*DATA EXCERPTS*.
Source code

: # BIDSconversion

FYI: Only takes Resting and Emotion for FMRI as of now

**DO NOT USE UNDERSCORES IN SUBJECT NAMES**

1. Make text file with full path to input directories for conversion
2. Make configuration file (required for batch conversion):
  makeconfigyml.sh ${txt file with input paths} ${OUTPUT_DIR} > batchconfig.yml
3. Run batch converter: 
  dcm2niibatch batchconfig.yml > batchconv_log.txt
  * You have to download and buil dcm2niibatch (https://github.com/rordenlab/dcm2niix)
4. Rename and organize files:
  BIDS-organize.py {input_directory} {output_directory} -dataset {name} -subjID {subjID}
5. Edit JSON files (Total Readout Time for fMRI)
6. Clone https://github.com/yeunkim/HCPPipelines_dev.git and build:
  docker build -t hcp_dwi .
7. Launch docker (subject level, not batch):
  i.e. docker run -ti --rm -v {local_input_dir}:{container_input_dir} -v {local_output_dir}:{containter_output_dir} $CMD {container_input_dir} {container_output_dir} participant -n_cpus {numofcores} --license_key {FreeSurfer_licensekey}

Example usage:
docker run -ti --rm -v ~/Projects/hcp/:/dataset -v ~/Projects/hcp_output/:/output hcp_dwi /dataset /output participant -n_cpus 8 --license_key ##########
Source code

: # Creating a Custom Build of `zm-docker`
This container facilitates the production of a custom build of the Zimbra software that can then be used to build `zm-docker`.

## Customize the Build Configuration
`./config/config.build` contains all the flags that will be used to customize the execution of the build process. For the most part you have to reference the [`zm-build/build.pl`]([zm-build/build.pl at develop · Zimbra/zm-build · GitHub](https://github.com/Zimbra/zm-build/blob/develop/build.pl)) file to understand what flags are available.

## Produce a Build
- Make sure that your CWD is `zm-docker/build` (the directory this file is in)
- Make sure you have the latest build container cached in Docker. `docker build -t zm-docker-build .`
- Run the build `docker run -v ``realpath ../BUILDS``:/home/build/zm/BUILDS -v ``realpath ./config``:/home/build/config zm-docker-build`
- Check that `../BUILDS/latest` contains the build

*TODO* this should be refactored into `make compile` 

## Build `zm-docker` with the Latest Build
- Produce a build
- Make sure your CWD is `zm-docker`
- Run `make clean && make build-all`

*ACTIVITY*. From the material above, return every line that contains "BUILDS".

*SOLUTION TO THIS TASK*.
- Run the build `docker run -v ``realpath ../BUILDS``:/home/build/zm/BUILDS -v ``realpath ./config``:/home/build/config zm-docker-build`
- Check that `../BUILDS/latest` contains the build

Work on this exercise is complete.